WHAT THE TASK ASKS. The entries follow. Print each one exactly.

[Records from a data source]
★ ★ ★
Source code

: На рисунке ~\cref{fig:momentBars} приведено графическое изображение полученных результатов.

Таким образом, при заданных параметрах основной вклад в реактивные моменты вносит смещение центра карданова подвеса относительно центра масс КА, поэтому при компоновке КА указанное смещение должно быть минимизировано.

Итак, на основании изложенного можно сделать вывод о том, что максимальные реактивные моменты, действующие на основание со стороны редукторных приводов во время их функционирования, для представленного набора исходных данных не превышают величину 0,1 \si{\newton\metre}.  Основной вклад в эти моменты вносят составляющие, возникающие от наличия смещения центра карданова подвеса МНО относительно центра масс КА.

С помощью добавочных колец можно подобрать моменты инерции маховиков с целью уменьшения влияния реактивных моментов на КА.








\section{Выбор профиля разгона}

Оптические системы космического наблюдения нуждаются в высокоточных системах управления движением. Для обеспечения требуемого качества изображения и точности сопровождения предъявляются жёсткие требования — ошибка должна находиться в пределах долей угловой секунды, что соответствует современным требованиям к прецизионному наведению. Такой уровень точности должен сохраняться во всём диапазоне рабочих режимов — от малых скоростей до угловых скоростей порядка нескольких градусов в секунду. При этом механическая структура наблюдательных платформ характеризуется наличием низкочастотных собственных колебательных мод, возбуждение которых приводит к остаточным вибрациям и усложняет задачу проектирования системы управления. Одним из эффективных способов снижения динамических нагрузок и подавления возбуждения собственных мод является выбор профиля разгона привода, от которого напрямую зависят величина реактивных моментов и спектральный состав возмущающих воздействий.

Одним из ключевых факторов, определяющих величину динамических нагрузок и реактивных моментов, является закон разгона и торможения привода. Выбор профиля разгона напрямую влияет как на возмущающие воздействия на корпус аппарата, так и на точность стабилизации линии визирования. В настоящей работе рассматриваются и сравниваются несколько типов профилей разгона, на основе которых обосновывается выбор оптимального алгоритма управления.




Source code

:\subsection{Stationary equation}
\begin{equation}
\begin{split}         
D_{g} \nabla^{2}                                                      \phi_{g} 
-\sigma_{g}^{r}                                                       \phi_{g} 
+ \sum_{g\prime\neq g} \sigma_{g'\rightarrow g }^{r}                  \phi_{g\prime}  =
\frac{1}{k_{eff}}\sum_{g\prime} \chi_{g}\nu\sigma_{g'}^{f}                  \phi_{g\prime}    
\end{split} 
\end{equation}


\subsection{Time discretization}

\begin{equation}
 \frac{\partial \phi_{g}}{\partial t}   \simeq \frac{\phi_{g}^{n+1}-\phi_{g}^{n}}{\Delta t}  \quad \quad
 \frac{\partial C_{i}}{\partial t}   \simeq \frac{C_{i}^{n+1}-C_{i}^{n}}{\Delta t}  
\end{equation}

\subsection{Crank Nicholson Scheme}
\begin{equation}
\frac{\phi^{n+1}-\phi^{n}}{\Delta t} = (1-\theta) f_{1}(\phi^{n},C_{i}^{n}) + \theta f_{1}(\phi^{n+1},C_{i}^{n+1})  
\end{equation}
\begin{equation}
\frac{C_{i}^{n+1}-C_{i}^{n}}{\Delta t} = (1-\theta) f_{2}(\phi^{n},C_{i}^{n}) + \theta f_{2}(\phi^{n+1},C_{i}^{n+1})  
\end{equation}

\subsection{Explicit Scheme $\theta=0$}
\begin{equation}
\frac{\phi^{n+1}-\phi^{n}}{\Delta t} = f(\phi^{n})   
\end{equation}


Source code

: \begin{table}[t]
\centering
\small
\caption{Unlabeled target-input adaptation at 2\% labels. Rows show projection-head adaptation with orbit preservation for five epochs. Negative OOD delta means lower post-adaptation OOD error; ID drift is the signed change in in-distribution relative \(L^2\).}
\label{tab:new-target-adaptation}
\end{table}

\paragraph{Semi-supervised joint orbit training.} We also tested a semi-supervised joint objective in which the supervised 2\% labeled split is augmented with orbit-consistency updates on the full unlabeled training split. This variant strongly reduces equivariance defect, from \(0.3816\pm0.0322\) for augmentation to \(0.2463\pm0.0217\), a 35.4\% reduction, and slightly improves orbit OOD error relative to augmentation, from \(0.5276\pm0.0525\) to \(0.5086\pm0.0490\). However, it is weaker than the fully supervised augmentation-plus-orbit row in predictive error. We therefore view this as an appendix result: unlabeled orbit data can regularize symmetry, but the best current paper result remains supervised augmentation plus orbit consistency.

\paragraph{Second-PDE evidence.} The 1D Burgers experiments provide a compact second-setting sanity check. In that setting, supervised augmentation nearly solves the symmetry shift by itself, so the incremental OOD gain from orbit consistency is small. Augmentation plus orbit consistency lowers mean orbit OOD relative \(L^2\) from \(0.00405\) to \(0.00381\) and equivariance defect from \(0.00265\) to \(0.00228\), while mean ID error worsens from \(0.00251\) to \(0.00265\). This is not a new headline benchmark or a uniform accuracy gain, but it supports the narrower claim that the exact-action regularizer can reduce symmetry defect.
★ ★ ★
RESPONSE AREA.
Source code

: На рисунке ~\cref{fig:momentBars} приведено графическое изображение полученных результатов.

Таким образом, при заданных параметрах основной вклад в реактивные моменты вносит смещение центра карданова подвеса относительно центра масс КА, поэтому при компоновке КА указанное смещение должно быть минимизировано.

Итак, на основании изложенного можно сделать вывод о том, что максимальные реактивные моменты, действующие на основание со стороны редукторных приводов во время их функционирования, для представленного набора исходных данных не превышают величину 0,1 \si{\newton\metre}.  Основной вклад в эти моменты вносят составляющие, возникающие от наличия смещения центра карданова подвеса МНО относительно центра масс КА.

С помощью добавочных колец можно подобрать моменты инерции маховиков с целью уменьшения влияния реактивных моментов на КА.








\section{Выбор профиля разгона}

Оптические системы космического наблюдения нуждаются в высокоточных системах управления движением. Для обеспечения требуемого качества изображения и точности сопровождения предъявляются жёсткие требования — ошибка должна находиться в пределах долей угловой секунды, что соответствует современным требованиям к прецизионному наведению. Такой уровень точности должен сохраняться во всём диапазоне рабочих режимов — от малых скоростей до угловых скоростей порядка нескольких градусов в секунду. При этом механическая структура наблюдательных платформ характеризуется наличием низкочастотных собственных колебательных мод, возбуждение которых приводит к остаточным вибрациям и усложняет задачу проектирования системы управления. Одним из эффективных способов снижения динамических нагрузок и подавления возбуждения собственных мод является выбор профиля разгона привода, от которого напрямую зависят величина реактивных моментов и спектральный состав возмущающих воздействий.

Одним из ключевых факторов, определяющих величину динамических нагрузок и реактивных моментов, является закон разгона и торможения привода. Выбор профиля разгона напрямую влияет как на возмущающие воздействия на корпус аппарата, так и на точность стабилизации линии визирования. В настоящей работе рассматриваются и сравниваются несколько типов профилей разгона, на основе которых обосновывается выбор оптимального алгоритма управления.




Source code

:\subsection{Stationary equation}
\begin{equation}
\begin{split}         
D_{g} \nabla^{2}                                                      \phi_{g} 
-\sigma_{g}^{r}                                                       \phi_{g} 
+ \sum_{g\prime\neq g} \sigma_{g'\rightarrow g }^{r}                  \phi_{g\prime}  =
\frac{1}{k_{eff}}\sum_{g\prime} \chi_{g}\nu\sigma_{g'}^{f}                  \phi_{g\prime}    
\end{split} 
\end{equation}


\subsection{Time discretization}

\begin{equation}
 \frac{\partial \phi_{g}}{\partial t}   \simeq \frac{\phi_{g}^{n+1}-\phi_{g}^{n}}{\Delta t}  \quad \quad
 \frac{\partial C_{i}}{\partial t}   \simeq \frac{C_{i}^{n+1}-C_{i}^{n}}{\Delta t}  
\end{equation}

\subsection{Crank Nicholson Scheme}
\begin{equation}
\frac{\phi^{n+1}-\phi^{n}}{\Delta t} = (1-\theta) f_{1}(\phi^{n},C_{i}^{n}) + \theta f_{1}(\phi^{n+1},C_{i}^{n+1})  
\end{equation}
\begin{equation}
\frac{C_{i}^{n+1}-C_{i}^{n}}{\Delta t} = (1-\theta) f_{2}(\phi^{n},C_{i}^{n}) + \theta f_{2}(\phi^{n+1},C_{i}^{n+1})  
\end{equation}

\subsection{Explicit Scheme $\theta=0$}
\begin{equation}
\frac{\phi^{n+1}-\phi^{n}}{\Delta t} = f(\phi^{n})   
\end{equation}


Source code

: \begin{table}[t]
\centering
\small
\caption{Unlabeled target-input adaptation at 2\% labels. Rows show projection-head adaptation with orbit preservation for five epochs. Negative OOD delta means lower post-adaptation OOD error; ID drift is the signed change in in-distribution relative \(L^2\).}
\label{tab:new-target-adaptation}
\end{table}

\paragraph{Semi-supervised joint orbit training.} We also tested a semi-supervised joint objective in which the supervised 2\% labeled split is augmented with orbit-consistency updates on the full unlabeled training split. This variant strongly reduces equivariance defect, from \(0.3816\pm0.0322\) for augmentation to \(0.2463\pm0.0217\), a 35.4\% reduction, and slightly improves orbit OOD error relative to augmentation, from \(0.5276\pm0.0525\) to \(0.5086\pm0.0490\). However, it is weaker than the fully supervised augmentation-plus-orbit row in predictive error. We therefore view this as an appendix result: unlabeled orbit data can regularize symmetry, but the best current paper result remains supervised augmentation plus orbit consistency.

\paragraph{Second-PDE evidence.} The 1D Burgers experiments provide a compact second-setting sanity check. In that setting, supervised augmentation nearly solves the symmetry shift by itself, so the incremental OOD gain from orbit consistency is small. Augmentation plus orbit consistency lowers mean orbit OOD relative \(L^2\) from \(0.00405\) to \(0.00381\) and equivariance defect from \(0.00265\) to \(0.00228\), while mean ID error worsens from \(0.00251\) to \(0.00265\). This is not a new headline benchmark or a uniform accuracy gain, but it supports the narrower claim that the exact-action regularizer can reduce symmetry defect.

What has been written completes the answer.